Records from a collection:
━━━

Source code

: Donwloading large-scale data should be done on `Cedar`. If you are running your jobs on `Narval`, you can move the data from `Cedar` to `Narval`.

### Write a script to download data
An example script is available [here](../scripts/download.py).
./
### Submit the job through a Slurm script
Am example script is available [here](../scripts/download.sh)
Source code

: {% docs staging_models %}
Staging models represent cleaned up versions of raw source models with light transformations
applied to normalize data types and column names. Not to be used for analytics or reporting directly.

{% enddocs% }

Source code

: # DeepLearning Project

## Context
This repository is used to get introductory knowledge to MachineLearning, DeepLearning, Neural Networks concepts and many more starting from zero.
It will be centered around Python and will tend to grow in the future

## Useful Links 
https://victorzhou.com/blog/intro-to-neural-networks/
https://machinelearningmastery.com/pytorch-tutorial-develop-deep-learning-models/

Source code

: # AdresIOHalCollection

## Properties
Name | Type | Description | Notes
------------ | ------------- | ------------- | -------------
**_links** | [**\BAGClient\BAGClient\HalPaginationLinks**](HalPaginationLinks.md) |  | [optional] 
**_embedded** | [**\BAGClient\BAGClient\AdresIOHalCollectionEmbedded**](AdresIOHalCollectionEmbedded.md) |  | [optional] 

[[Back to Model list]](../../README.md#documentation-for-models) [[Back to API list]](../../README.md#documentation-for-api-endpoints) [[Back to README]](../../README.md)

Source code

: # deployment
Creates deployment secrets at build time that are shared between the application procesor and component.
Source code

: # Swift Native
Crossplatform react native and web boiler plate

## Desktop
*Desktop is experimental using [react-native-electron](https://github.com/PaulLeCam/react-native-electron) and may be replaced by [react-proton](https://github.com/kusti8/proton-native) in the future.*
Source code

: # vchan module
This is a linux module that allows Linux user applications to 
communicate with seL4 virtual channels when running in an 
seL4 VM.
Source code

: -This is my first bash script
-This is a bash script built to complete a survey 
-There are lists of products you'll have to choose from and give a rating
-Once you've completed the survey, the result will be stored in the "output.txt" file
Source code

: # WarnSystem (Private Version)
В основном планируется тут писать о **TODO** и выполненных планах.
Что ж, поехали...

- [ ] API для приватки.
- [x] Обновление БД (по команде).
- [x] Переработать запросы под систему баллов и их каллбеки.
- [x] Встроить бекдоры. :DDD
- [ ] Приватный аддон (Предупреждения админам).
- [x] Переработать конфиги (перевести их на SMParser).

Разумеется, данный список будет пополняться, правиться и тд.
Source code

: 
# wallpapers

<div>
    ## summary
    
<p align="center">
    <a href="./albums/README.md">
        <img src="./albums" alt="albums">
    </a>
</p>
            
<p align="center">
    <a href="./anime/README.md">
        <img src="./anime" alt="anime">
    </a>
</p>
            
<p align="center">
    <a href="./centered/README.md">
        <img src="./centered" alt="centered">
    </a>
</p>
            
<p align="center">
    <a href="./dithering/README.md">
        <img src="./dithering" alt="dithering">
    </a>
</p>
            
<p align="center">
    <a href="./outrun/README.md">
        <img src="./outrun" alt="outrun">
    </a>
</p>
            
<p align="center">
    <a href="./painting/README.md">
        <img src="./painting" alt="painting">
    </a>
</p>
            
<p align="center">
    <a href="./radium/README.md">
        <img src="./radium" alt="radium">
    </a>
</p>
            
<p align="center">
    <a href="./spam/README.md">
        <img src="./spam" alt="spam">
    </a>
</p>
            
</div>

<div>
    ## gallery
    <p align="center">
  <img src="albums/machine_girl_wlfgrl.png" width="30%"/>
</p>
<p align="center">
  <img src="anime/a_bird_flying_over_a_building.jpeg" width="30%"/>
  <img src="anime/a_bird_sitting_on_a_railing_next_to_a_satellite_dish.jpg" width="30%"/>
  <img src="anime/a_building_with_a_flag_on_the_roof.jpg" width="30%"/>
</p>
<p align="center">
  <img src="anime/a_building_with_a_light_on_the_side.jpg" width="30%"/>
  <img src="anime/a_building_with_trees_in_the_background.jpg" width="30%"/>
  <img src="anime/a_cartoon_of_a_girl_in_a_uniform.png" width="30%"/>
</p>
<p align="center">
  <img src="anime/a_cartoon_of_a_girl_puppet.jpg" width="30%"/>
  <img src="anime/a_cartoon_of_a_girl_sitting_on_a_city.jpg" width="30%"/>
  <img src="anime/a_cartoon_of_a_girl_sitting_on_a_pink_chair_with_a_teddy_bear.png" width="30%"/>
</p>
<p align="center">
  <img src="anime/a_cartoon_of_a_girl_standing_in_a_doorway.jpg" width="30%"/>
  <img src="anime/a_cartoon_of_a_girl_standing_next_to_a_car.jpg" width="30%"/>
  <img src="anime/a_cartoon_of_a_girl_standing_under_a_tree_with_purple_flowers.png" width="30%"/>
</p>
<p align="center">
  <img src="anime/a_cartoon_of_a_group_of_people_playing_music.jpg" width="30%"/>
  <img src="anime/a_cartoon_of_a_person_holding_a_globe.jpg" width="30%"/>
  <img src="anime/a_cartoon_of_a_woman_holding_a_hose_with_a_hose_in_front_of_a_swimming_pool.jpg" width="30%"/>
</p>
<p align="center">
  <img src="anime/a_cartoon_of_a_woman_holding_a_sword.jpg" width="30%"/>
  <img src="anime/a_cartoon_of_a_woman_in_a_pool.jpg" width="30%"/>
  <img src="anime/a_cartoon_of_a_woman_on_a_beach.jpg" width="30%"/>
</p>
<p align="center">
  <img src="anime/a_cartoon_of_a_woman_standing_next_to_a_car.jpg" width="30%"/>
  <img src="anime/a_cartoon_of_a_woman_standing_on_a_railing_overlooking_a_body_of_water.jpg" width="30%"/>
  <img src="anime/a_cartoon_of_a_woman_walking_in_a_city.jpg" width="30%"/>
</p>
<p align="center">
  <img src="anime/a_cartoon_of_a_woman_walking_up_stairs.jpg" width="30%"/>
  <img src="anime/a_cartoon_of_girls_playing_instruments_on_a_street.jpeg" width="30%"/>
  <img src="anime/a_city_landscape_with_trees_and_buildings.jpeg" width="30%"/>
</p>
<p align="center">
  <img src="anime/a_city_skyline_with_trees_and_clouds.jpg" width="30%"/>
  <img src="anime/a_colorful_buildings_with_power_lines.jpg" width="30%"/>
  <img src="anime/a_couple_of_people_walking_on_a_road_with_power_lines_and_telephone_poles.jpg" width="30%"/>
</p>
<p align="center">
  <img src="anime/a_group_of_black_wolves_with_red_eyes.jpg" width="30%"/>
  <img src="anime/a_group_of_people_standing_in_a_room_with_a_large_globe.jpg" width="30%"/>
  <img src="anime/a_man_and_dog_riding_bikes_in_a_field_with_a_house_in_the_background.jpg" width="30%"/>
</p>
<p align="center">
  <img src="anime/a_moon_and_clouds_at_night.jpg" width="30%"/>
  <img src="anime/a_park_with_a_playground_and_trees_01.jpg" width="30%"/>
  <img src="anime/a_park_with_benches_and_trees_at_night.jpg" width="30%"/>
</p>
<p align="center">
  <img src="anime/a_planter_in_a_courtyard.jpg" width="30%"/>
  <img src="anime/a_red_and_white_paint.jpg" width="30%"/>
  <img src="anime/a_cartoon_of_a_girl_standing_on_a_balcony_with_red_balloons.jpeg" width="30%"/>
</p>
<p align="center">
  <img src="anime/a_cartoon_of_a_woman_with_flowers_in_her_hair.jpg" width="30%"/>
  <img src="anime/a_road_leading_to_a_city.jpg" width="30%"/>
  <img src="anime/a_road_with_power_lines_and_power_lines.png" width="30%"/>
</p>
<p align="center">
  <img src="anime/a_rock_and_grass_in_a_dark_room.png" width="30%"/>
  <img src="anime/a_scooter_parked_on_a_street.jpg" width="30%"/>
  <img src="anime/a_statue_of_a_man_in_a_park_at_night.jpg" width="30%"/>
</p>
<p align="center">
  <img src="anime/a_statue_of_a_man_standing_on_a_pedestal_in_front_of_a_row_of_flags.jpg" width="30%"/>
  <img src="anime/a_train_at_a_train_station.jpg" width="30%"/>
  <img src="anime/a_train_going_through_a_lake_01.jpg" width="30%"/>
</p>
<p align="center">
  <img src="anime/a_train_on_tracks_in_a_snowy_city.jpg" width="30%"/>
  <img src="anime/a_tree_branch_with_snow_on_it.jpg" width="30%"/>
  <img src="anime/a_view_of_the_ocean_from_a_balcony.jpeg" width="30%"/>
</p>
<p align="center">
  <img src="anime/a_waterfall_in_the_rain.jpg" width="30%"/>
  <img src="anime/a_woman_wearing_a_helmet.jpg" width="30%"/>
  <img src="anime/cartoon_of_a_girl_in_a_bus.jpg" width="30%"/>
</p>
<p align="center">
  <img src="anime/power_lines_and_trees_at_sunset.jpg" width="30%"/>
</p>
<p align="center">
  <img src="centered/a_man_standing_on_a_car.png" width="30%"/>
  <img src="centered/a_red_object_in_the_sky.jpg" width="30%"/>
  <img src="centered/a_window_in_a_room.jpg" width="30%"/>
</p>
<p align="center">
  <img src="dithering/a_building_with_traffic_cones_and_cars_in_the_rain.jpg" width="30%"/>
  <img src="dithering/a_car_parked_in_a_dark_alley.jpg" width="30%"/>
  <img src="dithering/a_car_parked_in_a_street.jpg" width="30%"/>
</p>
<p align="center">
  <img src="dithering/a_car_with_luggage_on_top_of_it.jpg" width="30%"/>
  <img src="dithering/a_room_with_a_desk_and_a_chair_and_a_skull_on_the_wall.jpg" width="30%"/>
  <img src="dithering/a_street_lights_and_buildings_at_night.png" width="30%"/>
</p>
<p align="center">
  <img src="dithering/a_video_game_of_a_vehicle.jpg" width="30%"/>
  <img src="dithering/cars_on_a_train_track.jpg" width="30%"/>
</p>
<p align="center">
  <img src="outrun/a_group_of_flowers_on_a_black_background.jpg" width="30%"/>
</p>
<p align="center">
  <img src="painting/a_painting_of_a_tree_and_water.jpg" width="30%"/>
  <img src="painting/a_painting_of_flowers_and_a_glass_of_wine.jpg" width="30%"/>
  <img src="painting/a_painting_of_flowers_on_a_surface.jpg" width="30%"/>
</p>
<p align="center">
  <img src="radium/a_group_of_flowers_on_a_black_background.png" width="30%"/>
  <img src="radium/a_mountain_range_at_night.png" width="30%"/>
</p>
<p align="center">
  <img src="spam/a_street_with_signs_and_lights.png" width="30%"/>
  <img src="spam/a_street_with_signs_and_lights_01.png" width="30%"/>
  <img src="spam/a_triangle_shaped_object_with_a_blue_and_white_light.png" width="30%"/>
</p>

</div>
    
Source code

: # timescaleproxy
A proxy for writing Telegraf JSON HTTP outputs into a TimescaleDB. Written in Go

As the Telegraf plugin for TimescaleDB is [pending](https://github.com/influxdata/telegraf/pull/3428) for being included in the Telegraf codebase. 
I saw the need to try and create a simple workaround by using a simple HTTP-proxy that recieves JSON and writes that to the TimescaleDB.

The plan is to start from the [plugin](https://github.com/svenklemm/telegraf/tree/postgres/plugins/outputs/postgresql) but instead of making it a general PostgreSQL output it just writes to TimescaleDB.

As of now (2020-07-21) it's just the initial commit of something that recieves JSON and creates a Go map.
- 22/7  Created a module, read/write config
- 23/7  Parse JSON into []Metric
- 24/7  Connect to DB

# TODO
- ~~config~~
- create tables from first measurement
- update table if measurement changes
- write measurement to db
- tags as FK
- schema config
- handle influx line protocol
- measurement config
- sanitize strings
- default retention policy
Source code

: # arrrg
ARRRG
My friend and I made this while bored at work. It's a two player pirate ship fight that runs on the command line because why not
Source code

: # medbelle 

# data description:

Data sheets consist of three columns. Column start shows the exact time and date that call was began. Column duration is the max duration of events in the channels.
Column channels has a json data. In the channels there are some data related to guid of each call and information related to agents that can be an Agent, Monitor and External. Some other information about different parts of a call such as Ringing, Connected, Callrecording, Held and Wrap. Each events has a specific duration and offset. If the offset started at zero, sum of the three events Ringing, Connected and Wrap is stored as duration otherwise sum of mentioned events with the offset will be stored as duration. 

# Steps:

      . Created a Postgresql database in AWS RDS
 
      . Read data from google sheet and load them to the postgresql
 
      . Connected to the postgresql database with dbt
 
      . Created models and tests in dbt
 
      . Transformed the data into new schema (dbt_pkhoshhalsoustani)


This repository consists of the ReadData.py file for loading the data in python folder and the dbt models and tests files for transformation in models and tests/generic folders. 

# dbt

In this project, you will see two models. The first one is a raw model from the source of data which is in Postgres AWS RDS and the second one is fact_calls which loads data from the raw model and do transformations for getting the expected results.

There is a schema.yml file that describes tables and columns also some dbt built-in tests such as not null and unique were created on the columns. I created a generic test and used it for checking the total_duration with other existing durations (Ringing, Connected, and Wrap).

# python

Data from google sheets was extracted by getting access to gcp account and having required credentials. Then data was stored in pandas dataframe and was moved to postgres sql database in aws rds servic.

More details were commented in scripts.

━━━

▶ Problem description
Please return the lines above exactly, from the first one down to the line with "https://victorzhou.com/blog/intro-to-neural-networks/", and stop after that line.

▶ Written solution
Source code

: Donwloading large-scale data should be done on `Cedar`. If you are running your jobs on `Narval`, you can move the data from `Cedar` to `Narval`.

### Write a script to download data
An example script is available [here](../scripts/download.py).
./
### Submit the job through a Slurm script
Am example script is available [here](../scripts/download.sh)
Source code

: {% docs staging_models %}
Staging models represent cleaned up versions of raw source models with light transformations
applied to normalize data types and column names. Not to be used for analytics or reporting directly.

{% enddocs% }

Source code

: # DeepLearning Project

## Context
This repository is used to get introductory knowledge to MachineLearning, DeepLearning, Neural Networks concepts and many more starting from zero.
It will be centered around Python and will tend to grow in the future

## Useful Links 
https://victorzhou.com/blog/intro-to-neural-networks/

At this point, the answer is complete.